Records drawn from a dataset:
☆ ☆ ☆ ☆
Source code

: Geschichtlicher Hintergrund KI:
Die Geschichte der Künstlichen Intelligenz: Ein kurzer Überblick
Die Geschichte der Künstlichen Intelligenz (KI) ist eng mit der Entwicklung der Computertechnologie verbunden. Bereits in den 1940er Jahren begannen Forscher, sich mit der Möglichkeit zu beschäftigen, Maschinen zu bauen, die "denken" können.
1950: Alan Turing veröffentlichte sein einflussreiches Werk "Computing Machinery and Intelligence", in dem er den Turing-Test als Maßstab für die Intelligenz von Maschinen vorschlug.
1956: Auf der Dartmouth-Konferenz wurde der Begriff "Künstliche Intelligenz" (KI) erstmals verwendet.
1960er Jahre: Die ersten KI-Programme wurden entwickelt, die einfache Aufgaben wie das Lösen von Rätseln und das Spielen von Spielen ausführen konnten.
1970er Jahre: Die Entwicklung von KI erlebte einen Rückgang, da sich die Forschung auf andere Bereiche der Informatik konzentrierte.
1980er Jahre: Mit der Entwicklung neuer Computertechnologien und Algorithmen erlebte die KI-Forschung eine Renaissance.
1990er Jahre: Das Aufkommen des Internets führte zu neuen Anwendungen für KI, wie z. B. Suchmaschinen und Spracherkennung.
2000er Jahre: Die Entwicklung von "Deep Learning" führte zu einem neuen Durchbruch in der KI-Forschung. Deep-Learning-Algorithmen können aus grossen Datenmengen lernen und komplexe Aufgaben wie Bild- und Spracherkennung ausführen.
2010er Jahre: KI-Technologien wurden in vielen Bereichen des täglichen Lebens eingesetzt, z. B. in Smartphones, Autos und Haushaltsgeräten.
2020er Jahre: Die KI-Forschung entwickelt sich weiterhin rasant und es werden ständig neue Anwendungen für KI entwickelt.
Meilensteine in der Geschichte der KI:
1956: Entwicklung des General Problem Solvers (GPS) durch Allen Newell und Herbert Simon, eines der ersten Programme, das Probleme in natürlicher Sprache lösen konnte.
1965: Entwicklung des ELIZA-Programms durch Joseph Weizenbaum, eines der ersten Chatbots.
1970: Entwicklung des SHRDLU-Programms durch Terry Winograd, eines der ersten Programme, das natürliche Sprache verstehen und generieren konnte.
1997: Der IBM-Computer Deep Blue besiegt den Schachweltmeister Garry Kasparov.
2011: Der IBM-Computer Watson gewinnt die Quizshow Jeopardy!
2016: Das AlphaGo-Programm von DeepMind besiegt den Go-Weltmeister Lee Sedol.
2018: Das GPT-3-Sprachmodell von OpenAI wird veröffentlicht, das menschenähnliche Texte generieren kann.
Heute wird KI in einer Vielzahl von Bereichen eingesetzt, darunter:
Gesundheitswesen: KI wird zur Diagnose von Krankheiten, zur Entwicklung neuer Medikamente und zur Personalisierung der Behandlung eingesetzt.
☆ ☆ ☆ ☆
*What is needed*:
Copy exactly the stretch of data above from the line with "Die Geschichte der Künstlichen Intelligenz: Ein" through the line with "2010er Jahre: KI-Technologien", and omit all other lines.

*Written response*:
Die Geschichte der Künstlichen Intelligenz: Ein kurzer Überblick
Die Geschichte der Künstlichen Intelligenz (KI) ist eng mit der Entwicklung der Computertechnologie verbunden. Bereits in den 1940er Jahren begannen Forscher, sich mit der Möglichkeit zu beschäftigen, Maschinen zu bauen, die "denken" können.
1950: Alan Turing veröffentlichte sein einflussreiches Werk "Computing Machinery and Intelligence", in dem er den Turing-Test als Maßstab für die Intelligenz von Maschinen vorschlug.
1956: Auf der Dartmouth-Konferenz wurde der Begriff "Künstliche Intelligenz" (KI) erstmals verwendet.
1960er Jahre: Die ersten KI-Programme wurden entwickelt, die einfache Aufgaben wie das Lösen von Rätseln und das Spielen von Spielen ausführen konnten.
1970er Jahre: Die Entwicklung von KI erlebte einen Rückgang, da sich die Forschung auf andere Bereiche der Informatik konzentrierte.
1980er Jahre: Mit der Entwicklung neuer Computertechnologien und Algorithmen erlebte die KI-Forschung eine Renaissance.
1990er Jahre: Das Aufkommen des Internets führte zu neuen Anwendungen für KI, wie z. B. Suchmaschinen und Spracherkennung.
2000er Jahre: Die Entwicklung von "Deep Learning" führte zu einem neuen Durchbruch in der KI-Forschung. Deep-Learning-Algorithmen können aus grossen Datenmengen lernen und komplexe Aufgaben wie Bild- und Spracherkennung ausführen.
2010er Jahre: KI-Technologien wurden in vielen Bereichen des täglichen Lebens eingesetzt, z. B. in Smartphones, Autos und Haushaltsgeräten.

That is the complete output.